Well, generally, start gently, cuz if someone gets too rattled to start, it generally goes downhill, @Huy.

Week long because it is to do at our homes.

Cool, @Pedro. Is this the final term? I've lost track.

@TedShifrin No, no. Second and last mid-term.

@TedShifrin: yes, I prepared some exercises to solve and I always start with a very easy part. anything else I should definitely prepare?

No, I meant: Is this the last semester, @pedro?

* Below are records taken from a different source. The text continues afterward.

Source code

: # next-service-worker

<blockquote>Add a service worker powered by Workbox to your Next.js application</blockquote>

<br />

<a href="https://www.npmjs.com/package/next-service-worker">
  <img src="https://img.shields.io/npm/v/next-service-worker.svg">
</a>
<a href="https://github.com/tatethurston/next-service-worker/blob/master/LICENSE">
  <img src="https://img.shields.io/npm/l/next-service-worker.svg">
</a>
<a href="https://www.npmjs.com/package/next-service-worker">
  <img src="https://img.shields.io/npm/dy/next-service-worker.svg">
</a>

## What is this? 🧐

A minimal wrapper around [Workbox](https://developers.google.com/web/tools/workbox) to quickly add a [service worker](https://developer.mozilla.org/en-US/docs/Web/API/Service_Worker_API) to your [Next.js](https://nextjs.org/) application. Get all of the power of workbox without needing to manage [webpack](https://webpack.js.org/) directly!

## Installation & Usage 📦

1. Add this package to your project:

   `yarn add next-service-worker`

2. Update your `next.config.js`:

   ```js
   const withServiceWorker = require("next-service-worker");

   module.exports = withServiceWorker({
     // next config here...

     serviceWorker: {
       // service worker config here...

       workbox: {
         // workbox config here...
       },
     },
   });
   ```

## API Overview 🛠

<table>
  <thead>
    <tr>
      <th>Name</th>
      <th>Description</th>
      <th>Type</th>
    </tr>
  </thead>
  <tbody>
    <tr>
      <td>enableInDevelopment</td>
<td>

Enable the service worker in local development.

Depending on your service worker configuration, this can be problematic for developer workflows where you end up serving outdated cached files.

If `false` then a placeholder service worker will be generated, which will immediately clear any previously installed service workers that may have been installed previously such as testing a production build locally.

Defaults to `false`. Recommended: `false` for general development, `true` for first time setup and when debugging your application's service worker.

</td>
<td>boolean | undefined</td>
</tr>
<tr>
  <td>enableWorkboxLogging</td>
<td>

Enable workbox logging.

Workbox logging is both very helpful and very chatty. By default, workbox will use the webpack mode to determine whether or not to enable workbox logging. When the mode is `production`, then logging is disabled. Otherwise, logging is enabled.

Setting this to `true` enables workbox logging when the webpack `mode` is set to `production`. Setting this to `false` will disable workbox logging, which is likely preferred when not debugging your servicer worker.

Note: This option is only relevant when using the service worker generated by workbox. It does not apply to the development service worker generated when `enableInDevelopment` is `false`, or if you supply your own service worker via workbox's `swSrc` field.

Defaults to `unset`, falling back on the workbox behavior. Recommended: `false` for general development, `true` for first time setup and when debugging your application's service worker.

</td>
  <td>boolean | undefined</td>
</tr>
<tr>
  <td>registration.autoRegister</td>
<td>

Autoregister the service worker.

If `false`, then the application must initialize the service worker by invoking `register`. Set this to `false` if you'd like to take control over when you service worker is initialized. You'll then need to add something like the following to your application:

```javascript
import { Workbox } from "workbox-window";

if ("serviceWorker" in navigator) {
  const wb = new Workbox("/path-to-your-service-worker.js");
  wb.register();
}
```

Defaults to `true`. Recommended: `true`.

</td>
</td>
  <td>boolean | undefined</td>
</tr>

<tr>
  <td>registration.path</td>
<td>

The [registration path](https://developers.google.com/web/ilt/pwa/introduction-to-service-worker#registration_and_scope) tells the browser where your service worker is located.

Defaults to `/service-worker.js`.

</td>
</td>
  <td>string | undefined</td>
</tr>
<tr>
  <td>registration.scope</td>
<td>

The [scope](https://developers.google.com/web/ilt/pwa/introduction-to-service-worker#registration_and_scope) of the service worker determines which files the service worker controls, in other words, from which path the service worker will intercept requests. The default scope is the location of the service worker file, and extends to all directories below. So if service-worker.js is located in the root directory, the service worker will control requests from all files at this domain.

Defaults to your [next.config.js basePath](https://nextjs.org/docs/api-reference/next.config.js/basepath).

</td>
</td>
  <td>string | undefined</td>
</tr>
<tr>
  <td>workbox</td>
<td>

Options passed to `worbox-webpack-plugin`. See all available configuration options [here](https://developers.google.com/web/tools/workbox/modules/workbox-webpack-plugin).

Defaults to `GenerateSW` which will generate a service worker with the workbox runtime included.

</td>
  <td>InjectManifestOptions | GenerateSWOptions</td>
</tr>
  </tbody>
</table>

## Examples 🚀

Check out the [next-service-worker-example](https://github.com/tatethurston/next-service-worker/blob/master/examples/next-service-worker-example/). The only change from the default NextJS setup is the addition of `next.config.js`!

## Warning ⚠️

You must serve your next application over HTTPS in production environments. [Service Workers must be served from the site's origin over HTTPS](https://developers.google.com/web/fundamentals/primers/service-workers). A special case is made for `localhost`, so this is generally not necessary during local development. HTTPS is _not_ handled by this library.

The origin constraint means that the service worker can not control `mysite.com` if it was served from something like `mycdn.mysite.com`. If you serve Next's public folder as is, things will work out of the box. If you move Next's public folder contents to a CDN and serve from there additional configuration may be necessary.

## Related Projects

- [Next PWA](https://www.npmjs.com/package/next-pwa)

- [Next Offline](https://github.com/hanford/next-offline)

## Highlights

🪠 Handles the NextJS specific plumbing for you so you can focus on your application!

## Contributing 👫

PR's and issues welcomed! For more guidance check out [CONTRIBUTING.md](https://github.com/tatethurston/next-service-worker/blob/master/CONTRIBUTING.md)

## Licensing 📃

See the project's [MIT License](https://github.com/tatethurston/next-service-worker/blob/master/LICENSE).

@TedShifrin Oh, no. One more to go.

OK, @Pedro. Little Pedro is growing up :( :P

Still have to take differentilal equations and.... numerical calculus. =)

Keep an open mind.

@Huy: How many examiners are there? Often oral exams follow a flow based on how the student is responding ...

@MikeMiller Hi Mike.

@TedShifrin This is actually a research question, btw. It's coming up because I'm ending up with an expression like $p\phi'(p)-\phi(p)$ where $\phi(p)$ is itself a Legendre transform i.e. $\phi(p)=\text{max}_H (pH-\Phi(H))$ where $\Phi(H)$ is a convex function

just me and a professor from the ETH to write a transcript

Ah, @Huy, so are there key topics they know to prepare? Is there a list?

and I want to argue that the first expression is itself a Legendre transform, and therefore is just $\Phi(H)$ with $H=\phi'(p)$

Sorry, @Semiclassic. I'm useless.

fair enough, just thought I'd give the context

You're trying to do some sort of double duality, which probably makes sense in convex land.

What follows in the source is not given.